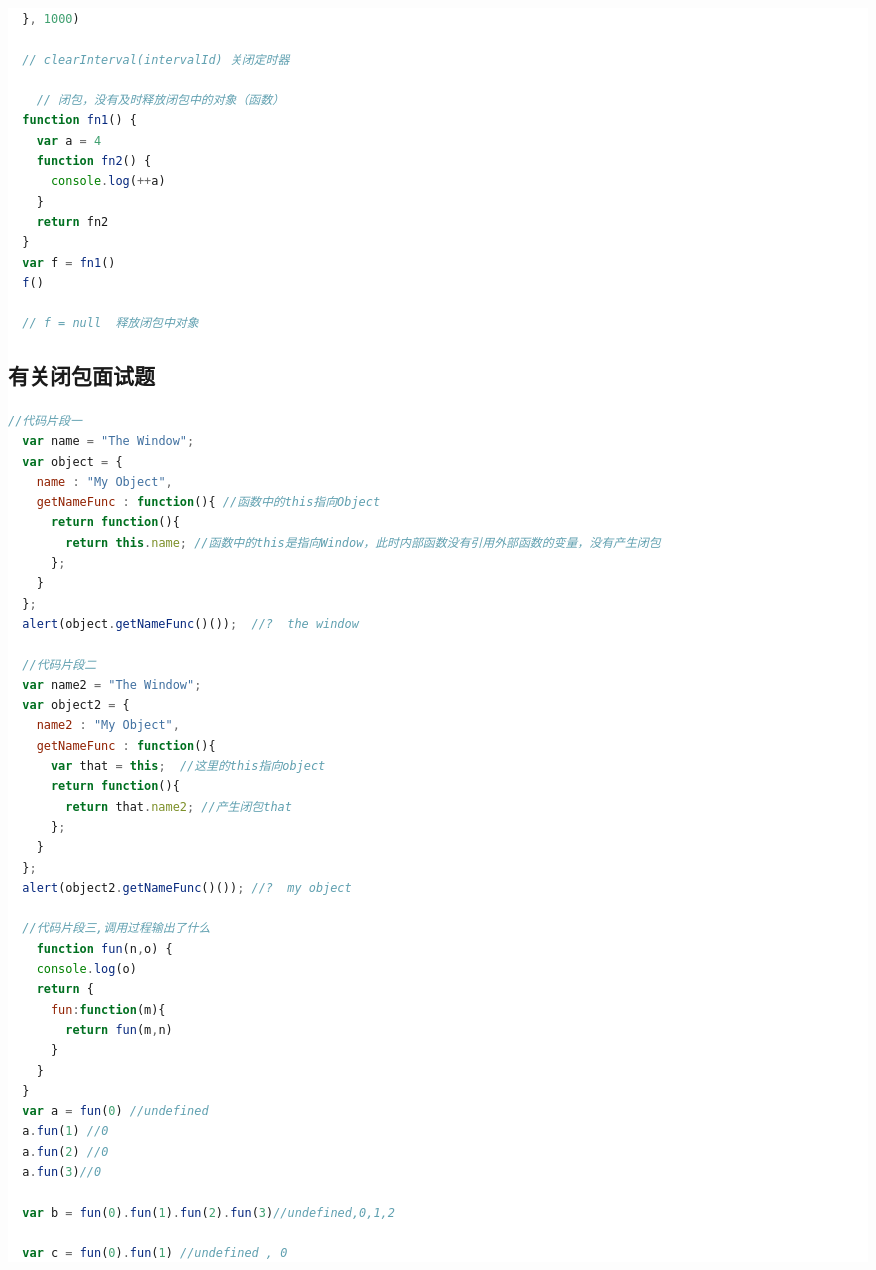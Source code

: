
 ```JavaScript
  }, 1000)

  // clearInterval(intervalId) 关闭定时器

    // 闭包，没有及时释放闭包中的对象（函数）
  function fn1() {
    var a = 4
    function fn2() {
      console.log(++a)
    }
    return fn2
  }
  var f = fn1()
  f()

  // f = null  释放闭包中对象
```

## 有关闭包面试题

```JavaScript
//代码片段一
  var name = "The Window";
  var object = {
    name : "My Object",
    getNameFunc : function(){ //函数中的this指向Object
      return function(){
        return this.name; //函数中的this是指向Window，此时内部函数没有引用外部函数的变量，没有产生闭包
      };
    }
  };
  alert(object.getNameFunc()());  //?  the window

  //代码片段二
  var name2 = "The Window";
  var object2 = {
    name2 : "My Object",
    getNameFunc : function(){
      var that = this;  //这里的this指向object
      return function(){
        return that.name2; //产生闭包that
      };
    }
  };
  alert(object2.getNameFunc()()); //?  my object

  //代码片段三,调用过程输出了什么
    function fun(n,o) {
    console.log(o)
    return {
      fun:function(m){
        return fun(m,n)
      }
    }
  }
  var a = fun(0) //undefined
  a.fun(1) //0
  a.fun(2) //0
  a.fun(3)//0

  var b = fun(0).fun(1).fun(2).fun(3)//undefined,0,1,2

  var c = fun(0).fun(1) //undefined , 0
```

* * * *

How many lines of the entries hold the word "function"? Respond with the number alone.

▶ _Solution for this exercise_
8